Appellant argues, however, that these transactions were not necessarily harmful to Clifton Terrace. She points out, for instance, that the PEE Special Police received less compénsation than did the company that had formerly provided security services. Her argument misses the point. The situation created by these conflicts of interest in itself proved adverse to Clifton Terrace and its tenants. In every such transaction, there was an incentive to favor the interests of Treadwell’s other companies over those of Clifton Terrace’s tenants, and the evidence showed a consistent pattern in which that risk materialized. Zellene Laney testified, for example, that certain project expenses, including P.I.’s management fee !and the Special Police security fee, were always paid even though expenses like fuel and electric bills were not. Tr. 2514-16. Clifton Terrace operating funds were used to decorate the offices of the Kiosk Advertising Agency and to purchase property for use by other Pride companies. Tenant security deposits were collaterized against loans P.I. obtained for the benefit of appellant’s other businesses in violation of the HUD regulatory agreement. The salary Treadwell received from P.I., a $1,000 “bonus” Jamaican Christmas vacation received from the Special Police account, and other payments depended directly on the flow of Clifton Terrace funds. Former Special Police and Clifton Terrace employees testified that security personnel were routinely diverted from their duties at Clifton Terrace and used to perform personal services for the conspirators and security services for Buena Vista and Kenesaw. Similarly, payments were made to Ronald Williams, Treadwell’s fiance, ostensibly for his work as an “independent” auditor auditing the Clifton Terrace accounts, even though no audit was ever completed by him, and neither he nor his firm were qualified, under applicable HUD regulations, to perform the work. In short, in every transaction there was a potential for improper favoritism, and as the government’s case demonstrated, too often that potential was realized.

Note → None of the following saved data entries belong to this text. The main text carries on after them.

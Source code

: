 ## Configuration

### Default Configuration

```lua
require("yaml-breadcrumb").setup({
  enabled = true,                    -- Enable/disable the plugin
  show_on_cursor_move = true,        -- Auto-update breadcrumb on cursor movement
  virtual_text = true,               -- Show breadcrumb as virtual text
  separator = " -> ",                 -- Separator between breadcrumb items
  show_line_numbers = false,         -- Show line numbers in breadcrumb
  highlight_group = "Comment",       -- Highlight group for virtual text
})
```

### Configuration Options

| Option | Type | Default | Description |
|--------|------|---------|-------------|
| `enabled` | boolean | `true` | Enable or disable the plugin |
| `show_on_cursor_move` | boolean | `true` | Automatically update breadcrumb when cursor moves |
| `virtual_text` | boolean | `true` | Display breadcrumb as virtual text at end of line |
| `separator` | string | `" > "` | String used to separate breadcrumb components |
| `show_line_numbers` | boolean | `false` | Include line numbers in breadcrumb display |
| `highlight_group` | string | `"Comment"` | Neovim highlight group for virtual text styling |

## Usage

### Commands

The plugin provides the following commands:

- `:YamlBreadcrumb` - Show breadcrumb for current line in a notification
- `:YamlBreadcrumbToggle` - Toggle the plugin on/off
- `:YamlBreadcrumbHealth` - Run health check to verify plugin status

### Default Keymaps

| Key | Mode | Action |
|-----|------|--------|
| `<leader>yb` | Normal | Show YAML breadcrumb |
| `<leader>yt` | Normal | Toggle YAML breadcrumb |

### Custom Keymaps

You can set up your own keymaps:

Treadwell claimed she knew nothing about any of the improper expenditures made by Booth and Lee. The jury knew, however, that appellant had a close personal relationship with her sister, Joan Booth, and was closely associated with Lee in this as well as other businesses. It heard testimony that she held regular meetings with Lee and Booth in order to supervise their management of the project. It knew from her own testimony that she had extensive experience as a government-grant entrepreneur and that she therefore was accustomed to obtaining government money to finance various “self-help” enterprises, managing those enterprises, and accounting to the government for how that money was spent. Combining these factors with the sheer magnitude of the abuses at Clifton Terrace, many involving other businesses that she controlled, would fully support a reasonable inference that Treadwell knew of and condoned her subordinates' malfeasance.

Finally, the government presented testimonial and documentary evidence that Treadwell attempted to conceal the extent of the wrongdoing from HUD by temporizing in the face of HUD’s demands for audited financial statements and by destroying and altering invoices and reconciling checks so that the expenditures would appear to be proper Clifton Terrace disbursements. Treadwell claimed, however, that her efforts were directed solely toward rectifying the damage done by her subordinates and that the testimony of Zellene Laney that Treadwell altered and destroyed documents was “thoroughly impeached” on cross-examination. As we have stated, however, the government need not negate every inference of innocence that may flow from a given set of events. More important, it is the province of the jury to assess the credibility of witnesses, and the jury thus was entitled to believe Laney or disbelieve Treadwell as it deemed fit.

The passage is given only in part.